= Task to carry out =
From the first line to the last, repeat the data exactly but leave out the pictures.

++++++++

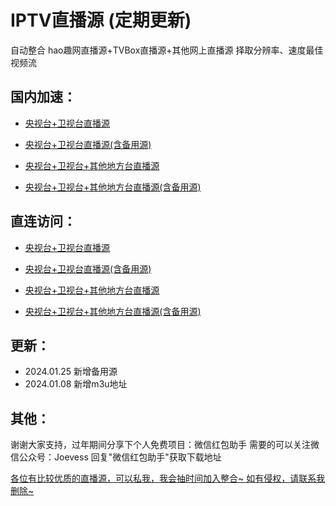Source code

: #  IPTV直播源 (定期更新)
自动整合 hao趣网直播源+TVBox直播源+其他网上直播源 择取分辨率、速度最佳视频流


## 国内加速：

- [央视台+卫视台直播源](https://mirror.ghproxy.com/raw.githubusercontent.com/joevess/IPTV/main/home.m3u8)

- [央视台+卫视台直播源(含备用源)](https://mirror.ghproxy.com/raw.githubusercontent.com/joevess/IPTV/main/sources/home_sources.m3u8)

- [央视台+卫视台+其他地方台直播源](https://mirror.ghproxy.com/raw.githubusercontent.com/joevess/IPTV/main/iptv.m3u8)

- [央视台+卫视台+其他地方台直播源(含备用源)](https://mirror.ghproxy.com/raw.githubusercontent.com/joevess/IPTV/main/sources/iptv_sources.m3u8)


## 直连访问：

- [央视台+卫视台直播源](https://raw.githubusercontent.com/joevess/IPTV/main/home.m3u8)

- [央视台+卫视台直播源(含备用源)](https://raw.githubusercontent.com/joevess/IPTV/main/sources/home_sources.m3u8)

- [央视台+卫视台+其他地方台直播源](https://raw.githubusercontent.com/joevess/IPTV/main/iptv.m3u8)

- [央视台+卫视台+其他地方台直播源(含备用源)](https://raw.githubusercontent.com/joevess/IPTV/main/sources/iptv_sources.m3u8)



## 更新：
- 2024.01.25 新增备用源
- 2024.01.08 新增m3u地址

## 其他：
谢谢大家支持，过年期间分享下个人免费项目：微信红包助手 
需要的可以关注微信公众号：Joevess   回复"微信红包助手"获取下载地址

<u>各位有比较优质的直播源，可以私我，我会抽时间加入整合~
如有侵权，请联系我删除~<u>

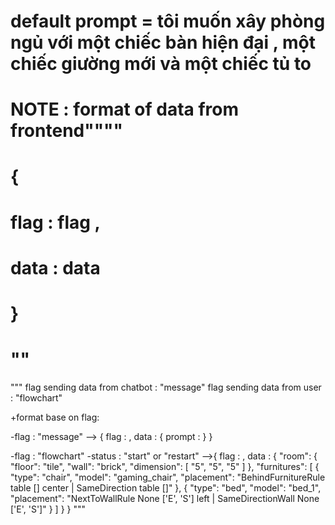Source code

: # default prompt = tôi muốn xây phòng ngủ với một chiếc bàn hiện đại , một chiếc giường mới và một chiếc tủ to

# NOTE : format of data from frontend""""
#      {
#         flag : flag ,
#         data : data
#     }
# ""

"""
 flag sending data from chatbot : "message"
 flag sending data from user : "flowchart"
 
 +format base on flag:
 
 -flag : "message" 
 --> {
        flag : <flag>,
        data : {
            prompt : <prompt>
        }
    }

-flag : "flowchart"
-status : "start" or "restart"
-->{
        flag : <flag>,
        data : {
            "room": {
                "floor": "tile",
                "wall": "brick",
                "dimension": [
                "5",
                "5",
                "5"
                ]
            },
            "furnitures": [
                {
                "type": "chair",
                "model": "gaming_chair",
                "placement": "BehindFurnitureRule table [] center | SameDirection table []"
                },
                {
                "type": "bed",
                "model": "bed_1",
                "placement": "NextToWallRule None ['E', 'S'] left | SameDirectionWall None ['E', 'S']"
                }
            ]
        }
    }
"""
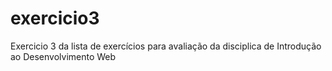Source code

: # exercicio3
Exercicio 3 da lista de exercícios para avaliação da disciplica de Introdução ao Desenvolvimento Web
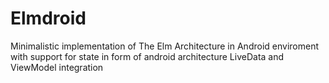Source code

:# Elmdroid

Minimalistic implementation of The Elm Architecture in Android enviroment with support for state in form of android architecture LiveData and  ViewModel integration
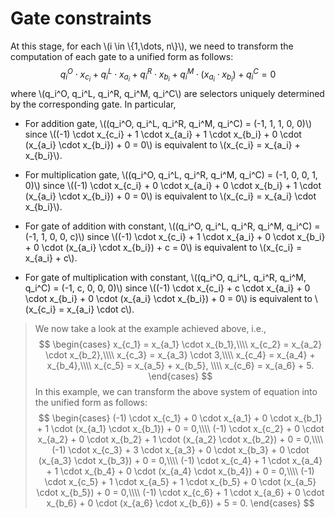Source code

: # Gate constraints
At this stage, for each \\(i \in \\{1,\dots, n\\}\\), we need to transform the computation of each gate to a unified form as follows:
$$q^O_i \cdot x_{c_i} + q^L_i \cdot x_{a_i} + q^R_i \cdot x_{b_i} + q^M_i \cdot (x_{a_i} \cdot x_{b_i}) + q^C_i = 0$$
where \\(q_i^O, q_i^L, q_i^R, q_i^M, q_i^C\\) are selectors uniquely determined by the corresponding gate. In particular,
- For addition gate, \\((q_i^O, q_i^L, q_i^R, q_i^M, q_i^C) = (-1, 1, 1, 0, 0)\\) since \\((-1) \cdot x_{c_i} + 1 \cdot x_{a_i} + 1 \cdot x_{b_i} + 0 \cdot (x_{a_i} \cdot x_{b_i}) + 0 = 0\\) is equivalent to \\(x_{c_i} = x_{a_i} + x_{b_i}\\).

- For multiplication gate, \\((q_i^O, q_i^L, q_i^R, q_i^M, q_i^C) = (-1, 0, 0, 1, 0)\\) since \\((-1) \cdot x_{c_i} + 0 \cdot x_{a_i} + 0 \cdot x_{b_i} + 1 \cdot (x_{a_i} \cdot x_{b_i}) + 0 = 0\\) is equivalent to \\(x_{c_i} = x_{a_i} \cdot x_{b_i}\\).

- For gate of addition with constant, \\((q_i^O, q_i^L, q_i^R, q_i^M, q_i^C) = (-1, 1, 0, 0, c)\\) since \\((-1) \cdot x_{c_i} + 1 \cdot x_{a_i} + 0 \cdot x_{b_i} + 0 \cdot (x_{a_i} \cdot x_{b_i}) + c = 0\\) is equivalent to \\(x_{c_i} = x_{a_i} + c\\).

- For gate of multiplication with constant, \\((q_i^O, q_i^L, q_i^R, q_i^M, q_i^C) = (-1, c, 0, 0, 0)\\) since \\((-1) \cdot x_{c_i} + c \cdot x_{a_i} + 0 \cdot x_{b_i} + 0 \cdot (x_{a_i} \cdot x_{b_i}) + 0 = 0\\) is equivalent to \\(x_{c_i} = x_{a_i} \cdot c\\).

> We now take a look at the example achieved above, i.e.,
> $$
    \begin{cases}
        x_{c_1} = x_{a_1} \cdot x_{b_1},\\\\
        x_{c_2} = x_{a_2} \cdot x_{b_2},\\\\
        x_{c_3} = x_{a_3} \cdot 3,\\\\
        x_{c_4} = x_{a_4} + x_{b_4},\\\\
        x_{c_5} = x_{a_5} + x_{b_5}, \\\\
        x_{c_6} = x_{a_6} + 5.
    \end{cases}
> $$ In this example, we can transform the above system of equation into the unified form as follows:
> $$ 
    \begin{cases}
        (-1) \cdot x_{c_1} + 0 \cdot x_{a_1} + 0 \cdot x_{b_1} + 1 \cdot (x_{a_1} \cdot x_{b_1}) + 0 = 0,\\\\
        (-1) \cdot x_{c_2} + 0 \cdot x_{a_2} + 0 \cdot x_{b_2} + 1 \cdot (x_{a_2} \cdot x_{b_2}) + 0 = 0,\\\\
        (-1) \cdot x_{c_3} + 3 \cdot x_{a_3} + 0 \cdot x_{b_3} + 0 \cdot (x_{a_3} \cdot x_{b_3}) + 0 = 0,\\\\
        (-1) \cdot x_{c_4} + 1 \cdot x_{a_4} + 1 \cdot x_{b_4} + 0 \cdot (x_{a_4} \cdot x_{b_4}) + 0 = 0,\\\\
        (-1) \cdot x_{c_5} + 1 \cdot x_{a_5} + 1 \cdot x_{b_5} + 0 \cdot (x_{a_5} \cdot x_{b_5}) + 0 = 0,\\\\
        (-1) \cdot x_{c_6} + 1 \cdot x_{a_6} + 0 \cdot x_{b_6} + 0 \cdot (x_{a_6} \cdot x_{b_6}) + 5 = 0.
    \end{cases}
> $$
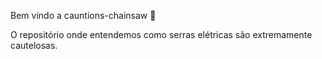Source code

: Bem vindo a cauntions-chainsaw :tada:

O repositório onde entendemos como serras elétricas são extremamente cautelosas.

++++++++

= Problem solution =
Source code

: #  IPTV直播源 (定期更新)
自动整合 hao趣网直播源+TVBox直播源+其他网上直播源 择取分辨率、速度最佳视频流


## 国内加速：

- [央视台+卫视台直播源](https://mirror.ghproxy.com/raw.githubusercontent.com/joevess/IPTV/main/home.m3u8)

- [央视台+卫视台直播源(含备用源)](https://mirror.ghproxy.com/raw.githubusercontent.com/joevess/IPTV/main/sources/home_sources.m3u8)

- [央视台+卫视台+其他地方台直播源](https://mirror.ghproxy.com/raw.githubusercontent.com/joevess/IPTV/main/iptv.m3u8)

- [央视台+卫视台+其他地方台直播源(含备用源)](https://mirror.ghproxy.com/raw.githubusercontent.com/joevess/IPTV/main/sources/iptv_sources.m3u8)


## 直连访问：

- [央视台+卫视台直播源](https://raw.githubusercontent.com/joevess/IPTV/main/home.m3u8)

- [央视台+卫视台直播源(含备用源)](https://raw.githubusercontent.com/joevess/IPTV/main/sources/home_sources.m3u8)

- [央视台+卫视台+其他地方台直播源](https://raw.githubusercontent.com/joevess/IPTV/main/iptv.m3u8)

- [央视台+卫视台+其他地方台直播源(含备用源)](https://raw.githubusercontent.com/joevess/IPTV/main/sources/iptv_sources.m3u8)



## 更新：
- 2024.01.25 新增备用源
- 2024.01.08 新增m3u地址

## 其他：
谢谢大家支持，过年期间分享下个人免费项目：微信红包助手 
需要的可以关注微信公众号：Joevess   回复"微信红包助手"获取下载地址

<u>各位有比较优质的直播源，可以私我，我会抽时间加入整合~
如有侵权，请联系我删除~<u>

Source code

: # default prompt = tôi muốn xây phòng ngủ với một chiếc bàn hiện đại , một chiếc giường mới và một chiếc tủ to

# NOTE : format of data from frontend""""
#      {
#         flag : flag ,
#         data : data
#     }
# ""

"""
 flag sending data from chatbot : "message"
 flag sending data from user : "flowchart"
 
 +format base on flag:
 
 -flag : "message" 
 --> {
        flag : <flag>,
        data : {
            prompt : <prompt>
        }
    }

-flag : "flowchart"
-status : "start" or "restart"
-->{
        flag : <flag>,
        data : {
            "room": {
                "floor": "tile",
                "wall": "brick",
                "dimension": [
                "5",
                "5",
                "5"
                ]
            },
            "furnitures": [
                {
                "type": "chair",
                "model": "gaming_chair",
                "placement": "BehindFurnitureRule table [] center | SameDirection table []"
                },
                {
                "type": "bed",
                "model": "bed_1",
                "placement": "NextToWallRule None ['E', 'S'] left | SameDirectionWall None ['E', 'S']"
                }
            ]
        }
    }
"""
Source code

: # exercicio3
Exercicio 3 da lista de exercícios para avaliação da disciplica de Introdução ao Desenvolvimento Web
Source code

:# Elmdroid

Minimalistic implementation of The Elm Architecture in Android enviroment with support for state in form of android architecture LiveData and  ViewModel integration
Source code

: # Gate constraints
At this stage, for each \\(i \in \\{1,\dots, n\\}\\), we need to transform the computation of each gate to a unified form as follows:
$$q^O_i \cdot x_{c_i} + q^L_i \cdot x_{a_i} + q^R_i \cdot x_{b_i} + q^M_i \cdot (x_{a_i} \cdot x_{b_i}) + q^C_i = 0$$
where \\(q_i^O, q_i^L, q_i^R, q_i^M, q_i^C\\) are selectors uniquely determined by the corresponding gate. In particular,
- For addition gate, \\((q_i^O, q_i^L, q_i^R, q_i^M, q_i^C) = (-1, 1, 1, 0, 0)\\) since \\((-1) \cdot x_{c_i} + 1 \cdot x_{a_i} + 1 \cdot x_{b_i} + 0 \cdot (x_{a_i} \cdot x_{b_i}) + 0 = 0\\) is equivalent to \\(x_{c_i} = x_{a_i} + x_{b_i}\\).

- For multiplication gate, \\((q_i^O, q_i^L, q_i^R, q_i^M, q_i^C) = (-1, 0, 0, 1, 0)\\) since \\((-1) \cdot x_{c_i} + 0 \cdot x_{a_i} + 0 \cdot x_{b_i} + 1 \cdot (x_{a_i} \cdot x_{b_i}) + 0 = 0\\) is equivalent to \\(x_{c_i} = x_{a_i} \cdot x_{b_i}\\).

- For gate of addition with constant, \\((q_i^O, q_i^L, q_i^R, q_i^M, q_i^C) = (-1, 1, 0, 0, c)\\) since \\((-1) \cdot x_{c_i} + 1 \cdot x_{a_i} + 0 \cdot x_{b_i} + 0 \cdot (x_{a_i} \cdot x_{b_i}) + c = 0\\) is equivalent to \\(x_{c_i} = x_{a_i} + c\\).

- For gate of multiplication with constant, \\((q_i^O, q_i^L, q_i^R, q_i^M, q_i^C) = (-1, c, 0, 0, 0)\\) since \\((-1) \cdot x_{c_i} + c \cdot x_{a_i} + 0 \cdot x_{b_i} + 0 \cdot (x_{a_i} \cdot x_{b_i}) + 0 = 0\\) is equivalent to \\(x_{c_i} = x_{a_i} \cdot c\\).

> We now take a look at the example achieved above, i.e.,
> $$
    \begin{cases}
        x_{c_1} = x_{a_1} \cdot x_{b_1},\\\\
        x_{c_2} = x_{a_2} \cdot x_{b_2},\\\\
        x_{c_3} = x_{a_3} \cdot 3,\\\\
        x_{c_4} = x_{a_4} + x_{b_4},\\\\
        x_{c_5} = x_{a_5} + x_{b_5}, \\\\
        x_{c_6} = x_{a_6} + 5.
    \end{cases}
> $$ In this example, we can transform the above system of equation into the unified form as follows:
> $$ 
    \begin{cases}
        (-1) \cdot x_{c_1} + 0 \cdot x_{a_1} + 0 \cdot x_{b_1} + 1 \cdot (x_{a_1} \cdot x_{b_1}) + 0 = 0,\\\\
        (-1) \cdot x_{c_2} + 0 \cdot x_{a_2} + 0 \cdot x_{b_2} + 1 \cdot (x_{a_2} \cdot x_{b_2}) + 0 = 0,\\\\
        (-1) \cdot x_{c_3} + 3 \cdot x_{a_3} + 0 \cdot x_{b_3} + 0 \cdot (x_{a_3} \cdot x_{b_3}) + 0 = 0,\\\\
        (-1) \cdot x_{c_4} + 1 \cdot x_{a_4} + 1 \cdot x_{b_4} + 0 \cdot (x_{a_4} \cdot x_{b_4}) + 0 = 0,\\\\
        (-1) \cdot x_{c_5} + 1 \cdot x_{a_5} + 1 \cdot x_{b_5} + 0 \cdot (x_{a_5} \cdot x_{b_5}) + 0 = 0,\\\\
        (-1) \cdot x_{c_6} + 1 \cdot x_{a_6} + 0 \cdot x_{b_6} + 0 \cdot (x_{a_6} \cdot x_{b_6}) + 5 = 0.
    \end{cases}
> $$
Source code

: Bem vindo a cauntions-chainsaw :tada:

O repositório onde entendemos como serras elétricas são extremamente cautelosas.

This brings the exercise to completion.